Lo que es evidente es que lo distintivo de la creencia religiosa es la atribución de algún significado trascendental o divino que informa las normas de conducta. Los libros bíblicos del Deuteronomio y Levítico son ejemplos paradigmáticos de ese modelo teocrático. Salvando las distancias históricas, desde una perspectiva jurídica contemporánea, secular, la creencia religiosa incluye su negación. Es decir, para fines constitucionales, tan religioso es el creyente como el ateo.

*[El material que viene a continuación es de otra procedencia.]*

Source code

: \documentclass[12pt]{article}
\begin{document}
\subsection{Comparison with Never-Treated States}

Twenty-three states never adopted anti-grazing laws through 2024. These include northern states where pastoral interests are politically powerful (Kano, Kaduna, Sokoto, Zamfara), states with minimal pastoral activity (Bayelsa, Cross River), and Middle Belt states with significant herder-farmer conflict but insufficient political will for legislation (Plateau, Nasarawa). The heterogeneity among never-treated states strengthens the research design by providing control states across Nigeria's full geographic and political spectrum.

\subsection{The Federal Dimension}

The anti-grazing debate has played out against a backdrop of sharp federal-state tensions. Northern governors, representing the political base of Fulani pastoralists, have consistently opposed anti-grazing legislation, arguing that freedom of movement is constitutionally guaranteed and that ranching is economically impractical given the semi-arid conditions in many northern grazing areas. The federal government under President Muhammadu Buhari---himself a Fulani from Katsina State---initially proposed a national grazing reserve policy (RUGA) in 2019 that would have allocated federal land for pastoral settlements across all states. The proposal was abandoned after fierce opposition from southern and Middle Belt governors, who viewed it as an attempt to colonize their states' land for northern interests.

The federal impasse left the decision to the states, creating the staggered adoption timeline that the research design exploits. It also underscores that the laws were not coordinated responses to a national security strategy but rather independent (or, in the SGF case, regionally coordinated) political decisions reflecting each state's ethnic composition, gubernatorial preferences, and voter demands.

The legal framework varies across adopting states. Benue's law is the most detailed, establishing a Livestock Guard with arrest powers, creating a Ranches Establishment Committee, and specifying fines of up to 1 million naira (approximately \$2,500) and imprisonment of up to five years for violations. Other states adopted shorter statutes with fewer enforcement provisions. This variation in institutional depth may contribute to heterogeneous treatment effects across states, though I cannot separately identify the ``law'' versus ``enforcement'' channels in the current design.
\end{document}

Hay pues una brecha insalvable entre el entendimiento histórico y el entendimiento filosófico-jurídico de la creencia religiosa. El principio de libertad de culto y en contra del establecimiento de una religión por el Estado es una respuesta de carácter constitucional a las pugnas europeas de la Reforma y Contrareforma. La defensa del derecho de las personas a la libertad de pensamiento y a la expresión necesariamente incluyen la libertad a sus creencias, sean estas religiosas o no. Lo decisivo es identificar la justificación racional independiente de la expresión y la conducta, no su motivación.
El problema jurídico-político, por supuesto, no reside en la profesión o no de fe, sino en el momento en que esa profesión se manifiesta como conducta con las consabidas consecuencias sociales. En ese momento la creencia religiosa deja de ser una mera opinión sobre el significado de la vida y se convierte en una práctica social que incide sobre la vida de otros, ahora objeto de consecuencias jurídicas. Olvidamos a nuestro propio riesgo que toda ley es esencialmente discriminatoria, y el reconocimiento de un derecho impone una limitación o restricción a otros.
Visto con desapasionamiento, toda conducta social es susceptible de ser caracterizada como una exteriorización de alguna creencia, sea esta religiosa o no. Basta con profesarla –por absurda que sea- y justificarla como conducta religiosa para recibir la protección del ordenamiento. Dios no coja confesados.